Time was, everyone was taught the niceties of comma usage and the way proper usage helps readers understand the author’s intentions. That time seems to have passed, though, so I’m stepping in.
What’s the difference between the meanings of these two phrases?
Kim’s husband Steve
Kim’s husband, Steve
I hear you, I really do. “There’s no difference! There’s just a comma in one, but not the other!” And THAT, kids, is important. That comma makes the difference between Kim having one husband or more than one. That comma. It’s not unimportant.
First, we have “Kim’s husband Steve” without a comma. That means this is Steve, not Tony or Bruce. (Doesn’t matter how many more than one, either. If she has two husbands, we’d still not use a comma in that position. If she has two hundred, the same deal applies.) This works with any noun, like “her son Robert.” That means we’re talking about Robert, not Shawn or Randy or Scott.
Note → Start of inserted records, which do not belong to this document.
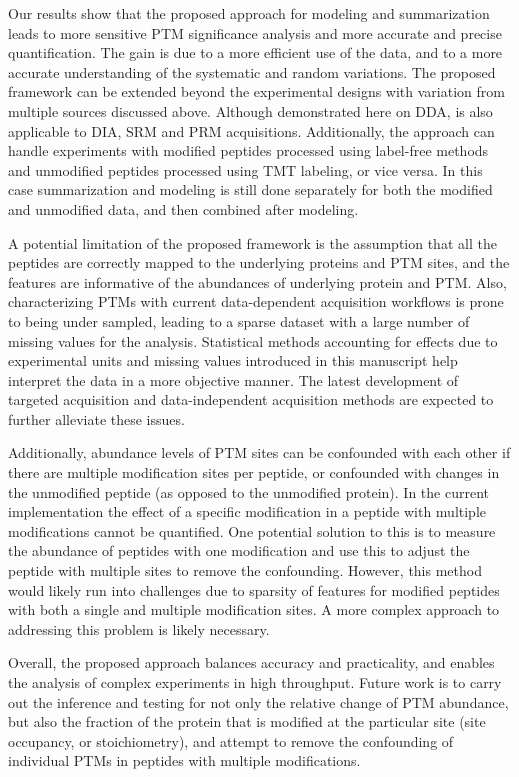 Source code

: \documentclass[mcp]{article}
\numberwithin{table}{section}
\begin{document}
Our results show that the proposed approach for modeling and summarization leads to more sensitive PTM significance analysis and more accurate and precise quantification. The gain is due to a more efficient use of the data, and to a more accurate understanding of the systematic and random variations. The proposed framework can be extended beyond the experimental designs with variation from multiple sources discussed above. Although demonstrated here on DDA, is also applicable to DIA, SRM and PRM acquisitions. Additionally, the approach can handle experiments with modified peptides processed using label-free methods and unmodified peptides processed using TMT labeling, or vice versa. In this case summarization and modeling is still done separately for both the modified and unmodified data, and then combined after modeling.

A potential limitation of the proposed framework is the assumption that all the peptides are correctly mapped to the underlying proteins and PTM sites, and the features are informative of the abundances of underlying protein and PTM. Also, characterizing PTMs with current data-dependent acquisition workflows is prone to being under sampled, leading to a sparse dataset with a large number of missing values for the analysis. Statistical methods accounting for effects due to experimental units and missing values introduced in this manuscript help interpret the data in a more objective manner. The latest development of targeted acquisition and data-independent acquisition methods are expected to further alleviate these issues. 

Additionally, abundance levels of PTM sites can be confounded with each other if there are multiple modification sites per peptide, or confounded with changes in the unmodified peptide (as opposed to the unmodified protein). In the current implementation the effect of a specific modification in a peptide with multiple modifications cannot be quantified. One potential solution to this is to measure the abundance of peptides with one modification and use this to adjust the peptide with multiple sites to remove the confounding. However, this method would likely run into challenges due to sparsity of features for modified peptides with both a single and multiple modification sites. A more complex approach to addressing this problem is likely necessary.

Overall, the proposed approach balances accuracy and practicality, and enables the analysis of complex experiments in high throughput. Future work is to carry out the inference and testing for not only the relative change of PTM abundance, but also the fraction of the protein that is modified at the particular site (site occupancy, or stoichiometry), and attempt to remove the confounding of individual PTMs in peptides with multiple modifications.
\end{document}
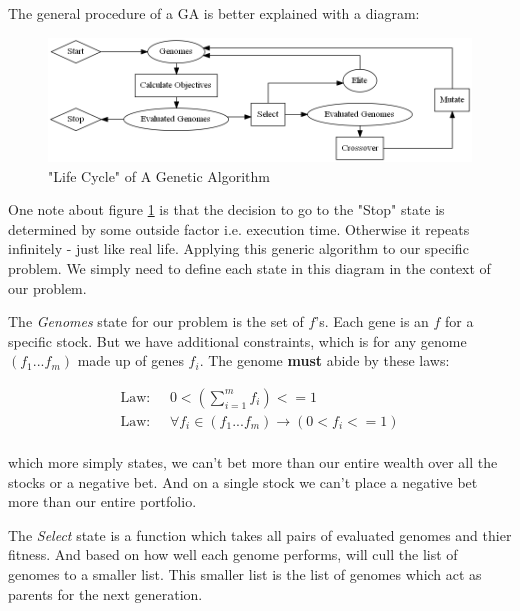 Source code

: \documentclass[12pt]{article}
\begin{document}
    \pagebreak
    The general procedure of a GA is better explained with a diagram:

    \begin{figure}[h] %
        \centering
        \includegraphics[width=\textwidth]{GA}
        \caption{"Life Cycle" of A Genetic Algorithm}\label{fig:GA}
    \end{figure}

    One note about figure \ref{fig:GA} is that the decision to go to the "Stop"
    state is determined by some outside factor i.e. execution time. Otherwise
    it repeats infinitely - just like real life. Applying this generic algorithm to 
    our specific problem. We simply need to
    define each state in this diagram in the context of our problem.

    The \textit{Genomes} state for our problem is the set of \(f\)'s. Each gene is an
    \(f\) for a specific stock. But we have additional constraints, which is for 
    any genome \((f_1...f_m)\) made up of genes \(f_i\). The genome \textbf{must}
    abide by these laws:

    \begin{align*}
        \text{Law: } & \;
        0 < \left(
            \displaystyle\sum^{m}_{i=1} f_i
        \right) <= 1 \\
        \text{Law: } & \;
        \forall f_i \in (f_1...f_m) \to \left(
            0 < f_i <= 1
        \right) \\
    \end{align*}

    which more simply states, we can't bet more than our entire wealth over all the stocks or
    a negative bet. And on a single stock we can't place a negative bet more than our
    entire portfolio.

    The \textit{Select} state is a function which takes all pairs of evaluated genomes
    and thier fitness. And based on how well each genome performs, will cull the
    list of genomes to a smaller list. This smaller list is the list of genomes
    which act as parents for the next generation.
\end{document}
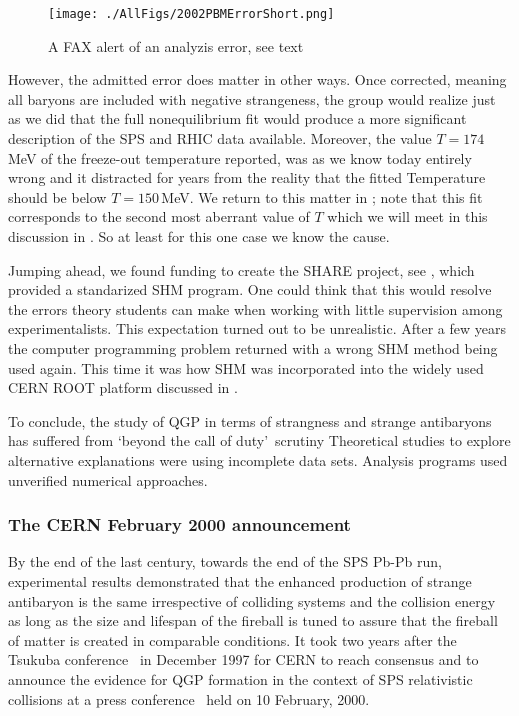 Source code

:\begin{figure}[tb]
\texttt{[image: ./AllFigs/2002PBMErrorShort.png]}
\caption{
A FAX alert of an analyzis error, see text \label{PBMletter}
}
\end{figure}

However, the admitted error does matter in other ways. Once corrected, meaning all baryons are included with negative strangeness, the group would realize just as we did that the full nonequilibrium fit would produce a more significant description of the SPS and RHIC data available. Moreover, the value $T=174$\,MeV of the freeze-out temperature reported, was as we know today entirely wrong and it distracted for years from the reality that the fitted Temperature should be below $T=150$\,MeV. We return to this matter in ; note that this fit corresponds to the second most aberrant value of $T$ which we will meet in this discussion in . So at least for this one case we know the cause. 

Jumping ahead, we found funding to create the SHARE project, see , which provided a standarized SHM program. One could think that this would resolve the errors theory students can make when working with little supervision among experimentalists. This expectation turned out to be unrealistic. After a few years the computer programming problem returned with a wrong SHM method being used again. This time it was how SHM was incorporated into the widely used CERN ROOT platform discussed in . 

To conclude, the study of QGP in terms of strangness and strange antibaryons has suffered from \lq beyond the call of duty\rq\ scrutiny Theoretical studies to explore alternative explanations were using incomplete data sets. Analysis programs used unverified numerical approaches.
 

\subsubsection{The CERN February 2000 announcement}\label{CERN2000}

By the end of the last century, towards the end of the SPS Pb-Pb run, experimental results demonstrated that the enhanced production of strange antibaryon is the same irrespective of colliding systems and the collision energy as long as the size and lifespan of the fireball is tuned to assure that the fireball of matter is created in comparable conditions. It took two years after the Tsukuba conference~\cite{QM97} in December 1997 for CERN to reach consensus and to announce the evidence for QGP formation in the context of SPS relativistic collisions at a press conference~\cite{CERNPress} held on 10 February, 2000.\\

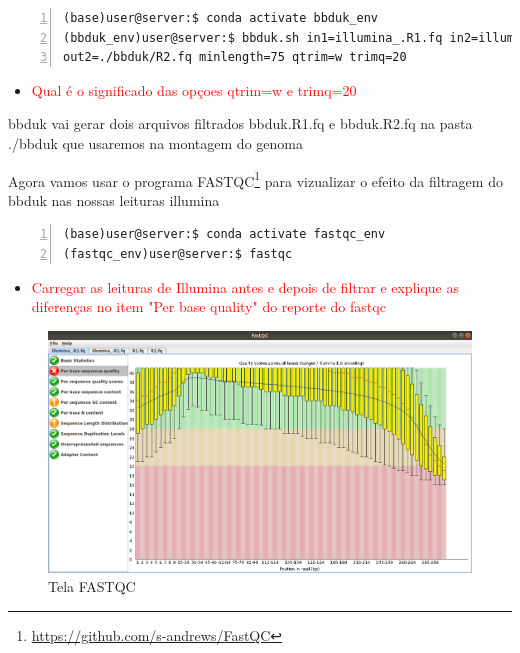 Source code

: \documentclass[letter,11pt]{book}
\begin{document}
\begin{Verbatim}[commandchars=!\{\}, numbers=left,label= Limpando leituras Illumina com bbduk,frame=topline,fontsize=\scriptsize]
(base)user@server:$ conda activate bbduk_env
(bbduk_env)user@server:$ bbduk.sh in1=illumina_.R1.fq in2=illumina_.R2.fq out1=./bbduk/R1.fq \
out2=./bbduk/R2.fq minlength=75 qtrim=w trimq=20
\end{Verbatim}


\begin{itemize}
\item \textcolor{red}{Qual é o significado das opçoes qtrim=w e trimq=20}
\end{itemize}


bbduk vai gerar dois arquivos filtrados bbduk.R1.fq e bbduk.R2.fq na pasta ./bbduk que usaremos na montagem do genoma

Agora vamos usar o programa FASTQC\footnote{\url{https://github.com/s-andrews/FastQC}} para vizualizar o efeito da filtragem do bbduk nas nossas leituras illumina

\begin{Verbatim}[commandchars=!\{\}, numbers=left,label= Abrindo o FASTQC,frame=topline,fontsize=\scriptsize]
(base)user@server:$ conda activate fastqc_env 
(fastqc_env)user@server:$ fastqc
\end{Verbatim}

\begin{itemize}
\item \textcolor{red}{Carregar as leituras de Illumina antes e depois de filtrar e explique as diferenças no item "Per base quality" do reporte do fastqc}
\end{itemize}

\begin{figure}[h!]
\centering
 \includegraphics[width=12cm]{Figs/fastqc.png}
 \caption{\label{fig:fastqc}Tela FASTQC}
\end{figure}
\end{document}
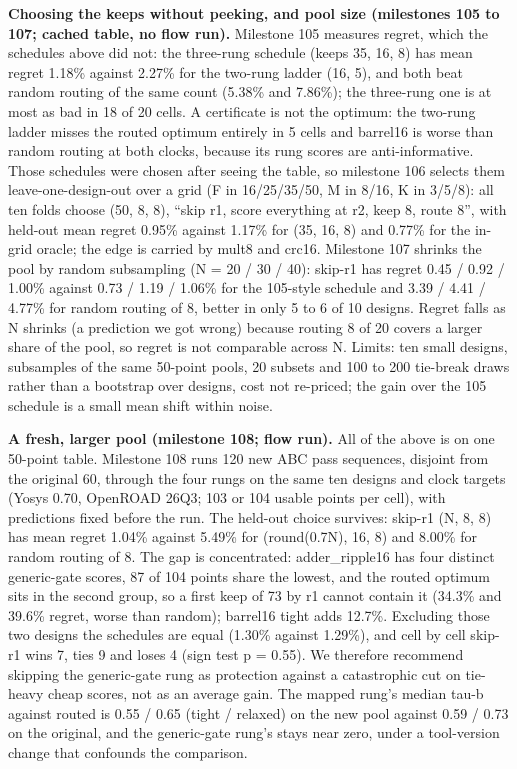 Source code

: \documentclass[conference]{IEEEtran}
\begin{document}
\textbf{Choosing the keeps without peeking, and pool size (milestones
105 to 107; cached table, no flow run).} Milestone 105 measures regret,
which the schedules above did not: the three-rung schedule (keeps 35,
16, 8) has mean regret 1.18\% against 2.27\% for the two-rung ladder
(16, 5), and both beat random routing of the same count (5.38\% and
7.86\%); the three-rung one is at most as bad in 18 of 20 cells. A
certificate is not the optimum: the two-rung ladder misses the routed
optimum entirely in 5 cells and barrel16 is worse than random routing at
both clocks, because its rung scores are anti-informative. Those
schedules were chosen after seeing the table, so milestone 106 selects
them leave-one-design-out over a grid (F in 16/25/35/50, M in 8/16, K in
3/5/8): all ten folds choose (50, 8, 8), ``skip r1, score everything at
r2, keep 8, route 8'', with held-out mean regret 0.95\% against 1.17\%
for (35, 16, 8) and 0.77\% for the in-grid oracle; the edge is carried
by mult8 and crc16. Milestone 107 shrinks the pool by random subsampling
(N = 20 / 30 / 40): skip-r1 has regret 0.45 / 0.92 / 1.00\% against 0.73
/ 1.19 / 1.06\% for the 105-style schedule and 3.39 / 4.41 / 4.77\% for
random routing of 8, better in only 5 to 6 of 10 designs. Regret falls
as N shrinks (a prediction we got wrong) because routing 8 of 20 covers
a larger share of the pool, so regret is not comparable across N.
Limits: ten small designs, subsamples of the same 50-point pools, 20
subsets and 100 to 200 tie-break draws rather than a bootstrap over
designs, cost not re-priced; the gain over the 105 schedule is a small
mean shift within noise.

\textbf{A fresh, larger pool (milestone 108; flow run).} All of the
above is on one 50-point table. Milestone 108 runs 120 new ABC pass
sequences, disjoint from the original 60, through the four rungs on the
same ten designs and clock targets (Yosys 0.70, OpenROAD 26Q3; 103 or
104 usable points per cell), with predictions fixed before the run. The
held-out choice survives: skip-r1 (N, 8, 8) has mean regret 1.04\%
against 5.49\% for (round(0.7N), 16, 8) and 8.00\% for random routing of
8. The gap is concentrated: adder\_ripple16 has four distinct
generic-gate scores, 87 of 104 points share the lowest, and the routed
optimum sits in the second group, so a first keep of 73 by r1 cannot
contain it (34.3\% and 39.6\% regret, worse than random); barrel16 tight
adds 12.7\%. Excluding those two designs the schedules are equal (1.30\%
against 1.29\%), and cell by cell skip-r1 wins 7, ties 9 and loses 4
(sign test p = 0.55). We therefore recommend skipping the generic-gate
rung as protection against a catastrophic cut on tie-heavy cheap scores,
not as an average gain. The mapped rung's median tau-b against routed is
0.55 / 0.65 (tight / relaxed) on the new pool against 0.59 / 0.73 on the
original, and the generic-gate rung's stays near zero, under a
tool-version change that confounds the comparison.
\end{document}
Then, we have “Kim’s husband, Steve.” She has one husband. His name is Steve. The name is less important than the relationship, so it’s set off with a comma. (When a noun phrase is set off like this, we call it an appositive.) We don’t need to know that it’s THIS husband and not THAT husband; there’s only the one, and his name happens to be Steve. (This is her husband, Steve. That guy over there? That’s her boyfriend Bruce. See? Now we know she has one husband because there’s a comma before “Steve,” and we know she has more than one boyfriend because there’s no comma setting “Bruce” off from “boyfriend.” I bet she has a couple of lawyers lined up, too.)
Proper use of punctuation not only makes your writing look better. It also provides information to your readers. You don’t have to explain that she has one husband and more than one boyfriend. Let the commas do the talking.